RMSE: 2.9400073885874316


RMSE is 2.94.

**2.Discuss the results and why sklearn's non-negative matrix facorization library did not work well compared to simple baseline or similarity-based methods we’ve done in Module 3. Can you suggest a way(s) to fix it?**

Non-negative matrix factorization (NMF) works by factorizing the user-item matrix into two lower-dimensional matrices (user features and item features) and reconstructing the original matrix through the product of these matrices.
There could be couple of reasons for such underperformance:
- Sparse Data Problem: One major reason NMF may underperform is that the user-item matrix is extremely sparse(many users haven't rated many movies). Sparse data makes it difficult for NMF to find meaningful latent factors to represent users and movies, leading to inaccurate predictions.
- Cold Start Problem: NMF struggles with cold start issues, i.e., when a user has rated very few movies (or none at all), NMF cannot effectively learn that user's preferences. Similarly, new movies with few ratings pose challenges for NMF.
- Overfitting or Underfitting: If the number of components(n_components) in NMF is not tuned properly, the model may either overfit or underfit the data. Choosing the wrong number of components can lead to poorer generalization to new users and movies.

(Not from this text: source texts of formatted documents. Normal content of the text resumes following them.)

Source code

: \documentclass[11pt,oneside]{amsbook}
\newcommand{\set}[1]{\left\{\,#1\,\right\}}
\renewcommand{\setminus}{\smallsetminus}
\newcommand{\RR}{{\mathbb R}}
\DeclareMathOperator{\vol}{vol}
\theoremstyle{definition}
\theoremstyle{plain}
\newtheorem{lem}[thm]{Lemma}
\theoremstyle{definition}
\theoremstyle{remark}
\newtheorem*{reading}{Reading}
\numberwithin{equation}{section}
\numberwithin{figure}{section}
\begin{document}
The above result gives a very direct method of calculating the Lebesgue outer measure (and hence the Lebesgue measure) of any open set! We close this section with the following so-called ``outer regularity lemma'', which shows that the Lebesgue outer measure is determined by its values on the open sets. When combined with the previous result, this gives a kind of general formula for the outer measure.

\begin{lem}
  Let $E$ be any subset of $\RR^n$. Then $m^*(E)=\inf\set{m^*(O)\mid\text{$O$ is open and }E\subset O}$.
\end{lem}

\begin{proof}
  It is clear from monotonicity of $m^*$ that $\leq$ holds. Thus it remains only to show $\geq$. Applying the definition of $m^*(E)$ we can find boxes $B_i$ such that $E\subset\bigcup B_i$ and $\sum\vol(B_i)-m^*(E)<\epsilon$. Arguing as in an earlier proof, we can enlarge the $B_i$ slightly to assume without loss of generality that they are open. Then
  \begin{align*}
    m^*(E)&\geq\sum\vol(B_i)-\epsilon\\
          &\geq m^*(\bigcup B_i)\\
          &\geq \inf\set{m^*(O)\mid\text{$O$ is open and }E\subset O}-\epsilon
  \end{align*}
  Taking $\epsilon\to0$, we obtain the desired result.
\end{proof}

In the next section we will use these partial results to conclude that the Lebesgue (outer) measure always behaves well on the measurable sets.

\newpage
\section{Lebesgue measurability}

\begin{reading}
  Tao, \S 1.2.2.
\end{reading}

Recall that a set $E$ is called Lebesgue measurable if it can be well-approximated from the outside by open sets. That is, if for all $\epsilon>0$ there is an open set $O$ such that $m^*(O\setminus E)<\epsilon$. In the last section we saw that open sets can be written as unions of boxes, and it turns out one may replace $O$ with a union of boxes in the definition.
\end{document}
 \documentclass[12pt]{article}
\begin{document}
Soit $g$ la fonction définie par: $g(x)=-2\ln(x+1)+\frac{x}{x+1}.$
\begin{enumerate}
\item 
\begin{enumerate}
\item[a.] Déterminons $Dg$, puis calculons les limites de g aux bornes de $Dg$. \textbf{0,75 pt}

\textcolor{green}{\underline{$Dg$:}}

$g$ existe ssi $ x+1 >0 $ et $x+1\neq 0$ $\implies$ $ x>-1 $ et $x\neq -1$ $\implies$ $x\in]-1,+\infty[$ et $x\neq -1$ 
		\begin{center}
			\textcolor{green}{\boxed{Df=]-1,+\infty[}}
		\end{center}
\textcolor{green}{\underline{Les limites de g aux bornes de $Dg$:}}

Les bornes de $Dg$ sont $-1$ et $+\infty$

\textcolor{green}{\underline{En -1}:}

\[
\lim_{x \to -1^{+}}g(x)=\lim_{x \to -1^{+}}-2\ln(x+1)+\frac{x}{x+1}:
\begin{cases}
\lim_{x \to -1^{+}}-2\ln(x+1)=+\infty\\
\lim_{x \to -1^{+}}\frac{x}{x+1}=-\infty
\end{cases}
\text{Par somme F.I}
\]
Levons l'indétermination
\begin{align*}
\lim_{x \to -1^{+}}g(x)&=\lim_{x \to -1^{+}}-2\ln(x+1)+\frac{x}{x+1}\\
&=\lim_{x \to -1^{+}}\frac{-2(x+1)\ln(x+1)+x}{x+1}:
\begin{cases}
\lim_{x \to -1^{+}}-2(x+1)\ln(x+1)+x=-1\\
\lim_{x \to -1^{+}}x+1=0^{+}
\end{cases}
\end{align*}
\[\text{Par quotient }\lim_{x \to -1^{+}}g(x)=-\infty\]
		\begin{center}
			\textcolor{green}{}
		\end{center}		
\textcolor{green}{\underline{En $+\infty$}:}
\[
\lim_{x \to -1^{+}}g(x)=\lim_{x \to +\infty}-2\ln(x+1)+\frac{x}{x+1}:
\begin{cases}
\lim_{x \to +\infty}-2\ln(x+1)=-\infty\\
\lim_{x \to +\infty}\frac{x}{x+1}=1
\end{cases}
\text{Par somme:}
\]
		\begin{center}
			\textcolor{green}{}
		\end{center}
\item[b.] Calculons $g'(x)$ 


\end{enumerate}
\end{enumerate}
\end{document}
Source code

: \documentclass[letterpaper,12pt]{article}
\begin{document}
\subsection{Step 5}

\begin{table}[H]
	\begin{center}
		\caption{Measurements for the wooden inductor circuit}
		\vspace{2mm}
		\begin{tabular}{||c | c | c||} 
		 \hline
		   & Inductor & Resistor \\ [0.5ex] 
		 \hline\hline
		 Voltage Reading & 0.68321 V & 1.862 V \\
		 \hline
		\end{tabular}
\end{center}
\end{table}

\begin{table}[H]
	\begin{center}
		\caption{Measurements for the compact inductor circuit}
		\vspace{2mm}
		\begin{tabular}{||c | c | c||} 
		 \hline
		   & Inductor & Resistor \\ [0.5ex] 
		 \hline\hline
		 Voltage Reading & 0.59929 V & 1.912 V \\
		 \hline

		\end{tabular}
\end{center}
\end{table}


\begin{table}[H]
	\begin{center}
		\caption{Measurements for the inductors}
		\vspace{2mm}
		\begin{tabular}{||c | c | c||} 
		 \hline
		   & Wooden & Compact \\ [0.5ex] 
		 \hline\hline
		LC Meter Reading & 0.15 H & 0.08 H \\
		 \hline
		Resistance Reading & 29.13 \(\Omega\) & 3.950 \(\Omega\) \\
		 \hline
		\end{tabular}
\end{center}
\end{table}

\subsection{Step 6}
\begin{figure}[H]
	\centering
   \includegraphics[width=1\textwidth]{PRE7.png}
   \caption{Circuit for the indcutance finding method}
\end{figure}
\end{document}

To improve the performance of NMF, the following strategies could be considered:
- Tuning the number of components (n_components): It’s essential to try different values for n_components to balance the model's complexity and ability to generalize. A cross-validation approach should be used to select the optimal number.
- Regularization: Applying regularization to prevent overfitting. This can be done by adding constraints on the NMF factors (e.g., L2 regularization).
- Matrix Imputation: Before applying NMF, you could use matrix imputation techniques to fill in missing ratings in a more intelligent way than simply assuming they are 0.